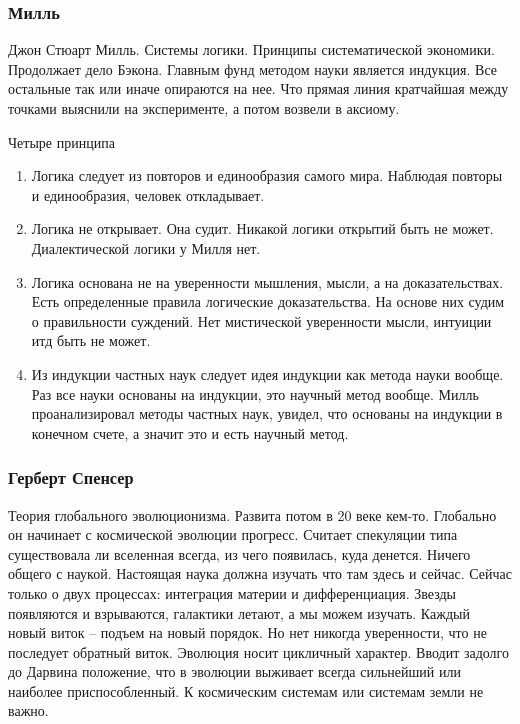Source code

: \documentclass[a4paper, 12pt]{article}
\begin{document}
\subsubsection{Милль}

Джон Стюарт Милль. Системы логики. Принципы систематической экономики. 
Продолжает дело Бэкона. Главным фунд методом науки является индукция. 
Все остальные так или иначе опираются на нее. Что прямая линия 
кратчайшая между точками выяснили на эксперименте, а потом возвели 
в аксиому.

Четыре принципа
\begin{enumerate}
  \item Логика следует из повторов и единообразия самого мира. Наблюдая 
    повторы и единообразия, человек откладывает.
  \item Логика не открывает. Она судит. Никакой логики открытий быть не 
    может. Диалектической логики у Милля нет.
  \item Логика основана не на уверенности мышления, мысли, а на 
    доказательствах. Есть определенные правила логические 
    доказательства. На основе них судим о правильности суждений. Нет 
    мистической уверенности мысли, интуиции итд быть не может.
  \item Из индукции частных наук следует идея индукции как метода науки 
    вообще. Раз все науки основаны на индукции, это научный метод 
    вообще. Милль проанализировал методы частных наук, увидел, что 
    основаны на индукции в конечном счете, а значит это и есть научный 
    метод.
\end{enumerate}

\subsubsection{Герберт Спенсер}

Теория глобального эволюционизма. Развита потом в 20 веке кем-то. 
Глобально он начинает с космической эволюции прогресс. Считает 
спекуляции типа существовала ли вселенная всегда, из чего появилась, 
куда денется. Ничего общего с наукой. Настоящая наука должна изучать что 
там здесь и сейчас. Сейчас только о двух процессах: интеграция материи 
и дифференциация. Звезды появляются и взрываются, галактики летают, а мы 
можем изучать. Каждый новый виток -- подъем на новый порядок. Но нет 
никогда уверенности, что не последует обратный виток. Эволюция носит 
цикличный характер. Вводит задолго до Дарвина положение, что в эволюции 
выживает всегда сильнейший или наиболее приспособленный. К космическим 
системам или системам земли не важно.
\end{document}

--

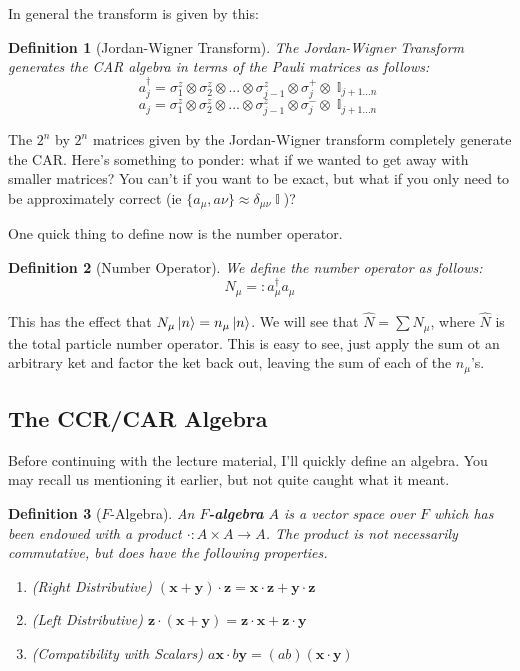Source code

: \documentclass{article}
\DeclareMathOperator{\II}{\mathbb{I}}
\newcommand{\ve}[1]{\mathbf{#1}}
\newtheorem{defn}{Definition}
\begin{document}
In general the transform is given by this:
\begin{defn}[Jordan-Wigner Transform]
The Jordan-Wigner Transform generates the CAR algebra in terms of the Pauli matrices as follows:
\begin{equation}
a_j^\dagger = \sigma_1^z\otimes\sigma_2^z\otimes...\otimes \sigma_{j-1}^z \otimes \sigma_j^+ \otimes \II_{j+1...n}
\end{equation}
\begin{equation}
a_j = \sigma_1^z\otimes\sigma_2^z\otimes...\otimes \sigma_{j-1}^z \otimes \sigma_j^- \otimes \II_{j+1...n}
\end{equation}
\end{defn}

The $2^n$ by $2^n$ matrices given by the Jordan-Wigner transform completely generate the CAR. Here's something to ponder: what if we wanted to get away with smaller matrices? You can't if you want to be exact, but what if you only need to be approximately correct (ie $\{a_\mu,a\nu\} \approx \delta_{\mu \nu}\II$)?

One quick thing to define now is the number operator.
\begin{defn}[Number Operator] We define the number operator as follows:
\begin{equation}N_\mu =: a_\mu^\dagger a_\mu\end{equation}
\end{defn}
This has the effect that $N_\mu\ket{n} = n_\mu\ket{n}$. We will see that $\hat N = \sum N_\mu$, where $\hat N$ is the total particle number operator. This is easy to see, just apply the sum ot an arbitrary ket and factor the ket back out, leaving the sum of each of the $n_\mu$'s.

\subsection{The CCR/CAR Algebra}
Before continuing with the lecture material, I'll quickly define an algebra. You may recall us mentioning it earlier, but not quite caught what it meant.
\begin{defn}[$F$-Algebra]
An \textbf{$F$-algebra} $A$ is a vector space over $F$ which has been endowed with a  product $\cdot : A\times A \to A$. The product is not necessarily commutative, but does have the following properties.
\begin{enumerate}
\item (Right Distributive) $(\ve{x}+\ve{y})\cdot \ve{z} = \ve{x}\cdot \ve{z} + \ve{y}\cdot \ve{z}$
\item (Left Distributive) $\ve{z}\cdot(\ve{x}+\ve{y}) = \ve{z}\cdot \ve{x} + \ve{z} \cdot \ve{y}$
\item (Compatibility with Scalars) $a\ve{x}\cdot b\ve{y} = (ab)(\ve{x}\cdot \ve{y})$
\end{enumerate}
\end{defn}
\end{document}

How to complete this task:
With the line holding "может. Диалектической логики у Милля нет." as the first and the line holding "Глобально он начинает" as the last, set down that range of the entries above exactly, and nothing else.

Response to this task:
    может. Диалектической логики у Милля нет.
  \item Логика основана не на уверенности мышления, мысли, а на 
    доказательствах. Есть определенные правила логические 
    доказательства. На основе них судим о правильности суждений. Нет 
    мистической уверенности мысли, интуиции итд быть не может.
  \item Из индукции частных наук следует идея индукции как метода науки 
    вообще. Раз все науки основаны на индукции, это научный метод 
    вообще. Милль проанализировал методы частных наук, увидел, что 
    основаны на индукции в конечном счете, а значит это и есть научный 
    метод.
\end{enumerate}

\subsubsection{Герберт Спенсер}

Теория глобального эволюционизма. Развита потом в 20 веке кем-то. 
Глобально он начинает с космической эволюции прогресс. Считает 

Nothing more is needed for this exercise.